Time Travel Principles

Time Travel is Singdata Lakehouse's historical data access feature, allowing users to query data states at any point in time or recover deleted/modified data.

What is Time Travel

Time Travel is implemented based on the MVCC (Multi-Version Concurrency Control) mechanism. Every table in Lakehouse maintains multiple historical versions. Each data change (INSERT/UPDATE/DELETE/TRUNCATE) generates a new version, while older versions remain accessible.

Timeline ----------------------------------------------------------->

Version 1: [A, B, C]          <-- Initial create
             |
Version 2: [A, B, C, D]       <-- Insert D
             |
Version 3: [A, X, C, D]       <-- Update B to X
             |
Version 4: [A, X, C]          <-- Delete D
             |
     Query any point-in-time snapshot

How MVCC Works

Version Generation

Each time a transaction commits, Lakehouse generates a new table version:

OperationVersion Change
INSERTNew rows added, version number increments
UPDATEOld version marks rows as deleted, new version inserts them
DELETERows marked as deleted
TRUNCATEEntire table marked as a new version (empty)

Version Query

Use the TIMESTAMP AS OF clause to query data at a specified point in time:

-- Query data from 1 hour ago
SELECT * FROM orders TIMESTAMP AS OF CURRENT_TIMESTAMP() - INTERVAL 1 HOUR;

-- Query data at a specific point in time
SELECT * FROM orders TIMESTAMP AS OF '2024-01-15 10:00:00';

The system finds the most recent version before that point in time and returns a snapshot of that version's data.

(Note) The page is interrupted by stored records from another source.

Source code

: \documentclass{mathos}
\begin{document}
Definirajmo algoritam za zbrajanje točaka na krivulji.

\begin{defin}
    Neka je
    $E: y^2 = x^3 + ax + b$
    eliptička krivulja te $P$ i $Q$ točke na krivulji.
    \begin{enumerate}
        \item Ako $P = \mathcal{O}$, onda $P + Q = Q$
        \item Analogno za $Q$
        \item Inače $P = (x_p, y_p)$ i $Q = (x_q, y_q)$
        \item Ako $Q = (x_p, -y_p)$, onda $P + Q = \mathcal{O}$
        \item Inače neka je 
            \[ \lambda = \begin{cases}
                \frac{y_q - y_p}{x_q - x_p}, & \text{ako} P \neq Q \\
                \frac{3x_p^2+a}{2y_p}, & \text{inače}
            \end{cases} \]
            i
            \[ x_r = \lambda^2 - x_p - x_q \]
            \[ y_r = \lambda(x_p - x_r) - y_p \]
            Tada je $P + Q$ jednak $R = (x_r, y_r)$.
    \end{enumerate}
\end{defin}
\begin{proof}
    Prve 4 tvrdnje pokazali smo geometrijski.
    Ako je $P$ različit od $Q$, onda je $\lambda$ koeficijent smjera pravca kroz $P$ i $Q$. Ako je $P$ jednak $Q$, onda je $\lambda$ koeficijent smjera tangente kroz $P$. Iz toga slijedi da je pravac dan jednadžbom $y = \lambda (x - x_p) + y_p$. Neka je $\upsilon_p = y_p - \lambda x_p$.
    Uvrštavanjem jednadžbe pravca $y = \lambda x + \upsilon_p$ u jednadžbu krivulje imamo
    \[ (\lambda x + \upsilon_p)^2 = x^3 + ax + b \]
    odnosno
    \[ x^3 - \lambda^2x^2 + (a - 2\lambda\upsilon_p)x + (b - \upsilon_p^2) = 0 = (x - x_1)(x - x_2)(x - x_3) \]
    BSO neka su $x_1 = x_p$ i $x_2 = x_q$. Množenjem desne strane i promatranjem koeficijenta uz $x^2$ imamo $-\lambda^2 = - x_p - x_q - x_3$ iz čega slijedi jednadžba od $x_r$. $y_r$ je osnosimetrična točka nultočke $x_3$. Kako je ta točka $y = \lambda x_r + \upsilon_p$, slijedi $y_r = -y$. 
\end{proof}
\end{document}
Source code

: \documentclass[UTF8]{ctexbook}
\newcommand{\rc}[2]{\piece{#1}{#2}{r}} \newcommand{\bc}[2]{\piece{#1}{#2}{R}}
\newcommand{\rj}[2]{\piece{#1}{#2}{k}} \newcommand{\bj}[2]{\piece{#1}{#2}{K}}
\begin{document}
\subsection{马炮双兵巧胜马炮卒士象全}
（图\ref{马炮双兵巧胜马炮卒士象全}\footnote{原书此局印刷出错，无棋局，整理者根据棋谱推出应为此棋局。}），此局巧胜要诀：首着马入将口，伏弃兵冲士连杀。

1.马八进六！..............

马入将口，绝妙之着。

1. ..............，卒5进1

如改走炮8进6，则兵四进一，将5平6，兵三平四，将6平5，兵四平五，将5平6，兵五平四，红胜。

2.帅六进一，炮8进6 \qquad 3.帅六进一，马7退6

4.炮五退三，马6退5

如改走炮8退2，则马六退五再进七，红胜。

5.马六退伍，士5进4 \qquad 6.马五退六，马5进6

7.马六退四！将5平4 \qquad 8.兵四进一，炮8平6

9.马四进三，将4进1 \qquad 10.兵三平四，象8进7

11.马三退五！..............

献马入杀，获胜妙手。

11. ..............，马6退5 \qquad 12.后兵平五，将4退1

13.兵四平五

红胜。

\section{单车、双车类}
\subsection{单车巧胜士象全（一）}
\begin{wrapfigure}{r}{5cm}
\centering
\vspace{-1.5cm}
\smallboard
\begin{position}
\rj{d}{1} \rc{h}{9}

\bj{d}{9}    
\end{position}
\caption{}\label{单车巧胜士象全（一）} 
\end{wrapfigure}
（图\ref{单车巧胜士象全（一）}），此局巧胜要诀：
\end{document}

Three Core Capabilities of Time Travel

1. Historical Data Query

Query data states at any past point in time, used for:

  • Data comparison analysis (comparing changes at different points in time)
  • Auditing and compliance (tracing historical data states)
  • Troubleshooting (viewing data states before modification)

2. Data Recovery (UNDROP)

Recover deleted tables:

-- View deletion history
SHOW TABLES HISTORY;

-- Recover a deleted table
UNDROP TABLE orders;

Scope: Regular tables, dynamic tables, materialized views, table streams

3. Data Rollback (RESTORE)

Roll back a table to a specified point in time:

-- View version history
DESC HISTORY orders;

-- Roll back to a specified point in time
RESTORE TABLE orders TO TIMESTAMP AS OF '2024-01-15 10:00:00';

Difference from UNDROP:

  • UNDROP: Recovers a dropped table (the table no longer exists)
  • RESTORE: Rolls back data in an existing table (the table still exists, but data was modified/deleted by mistake)

Retention Period

The Time Travel retention period (data_retention_days) determines how long historical data remains accessible:

ConfigurationDescription
Default value1 day (24 hours)
Value range0-90 days
Set to 0No historical versions are retained; Time Travel cannot be used
Beyond the periodHistorical versions are physically deleted and cannot be recovered
-- Change the retention period to 7 days
ALTER TABLE orders SET PROPERTIES ('data_retention_days'='7');

Storage Cost

Time Travel consumes additional storage space to preserve historical versions:

  • Storage cost is proportional to data change frequency and retention period
  • Tables that are frequently updated consume more storage under long retention periods
  • It is recommended to set the retention period appropriately based on business needs

Usage Limitations

LimitationDescription
Views not supportedRegular views do not store data and do not support Time Travel
External schemas not supportedHistorical versions of external data sources are not managed by Lakehouse
Uncommitted real-time write dataData written by RealtimeStream that has not been committed does not support Time Travel
Beyond retention periodHistorical versions cannot be queried or recovered after physical deletion

Typical Scenarios

Scenario 1: Recovering Accidentally Deleted Data

-- Accidentally executed DELETE
DELETE FROM orders WHERE date < '2024-01-01';

-- View data before deletion
SELECT COUNT(*) FROM orders TIMESTAMP AS OF '2024-01-15 09:59:00';

-- Recover data
RESTORE TABLE orders TO TIMESTAMP AS OF '2024-01-15 09:59:00';

Scenario 2: Recovering an Accidentally Dropped Table

-- Accidentally executed DROP TABLE
DROP TABLE important_data;

-- View deletion record
SHOW TABLES HISTORY LIKE 'important_data%';

-- Recover the table
UNDROP TABLE important_data;

Scenario 3: Tracing Data Changes

-- View the version history of a table
DESC HISTORY orders;
+---------+-------------------------+------------+-------------+----------+-----------+
| version | time                    | total_rows | total_bytes | user     | operation |
+---------+-------------------------+------------+-------------+----------+-----------+
| 5       | 2024-01-15 11:00:00.000 | 1000       | 50000       | analyst  | INSERT    |
| 4       | 2024-01-15 10:30:00.000 | 950        | 47500       | etl_job  | UPDATE    |
| 3       | 2024-01-15 10:00:00.000 | 900        | 45000       | etl_job  | INSERT    |
+---------+-------------------------+------------+-------------+----------+-----------+

-- Compare data differences between version 3 and version 5
SELECT * FROM orders TIMESTAMP AS OF '2024-01-15 10:00:00'
EXCEPT
SELECT * FROM orders TIMESTAMP AS OF '2024-01-15 11:00:00';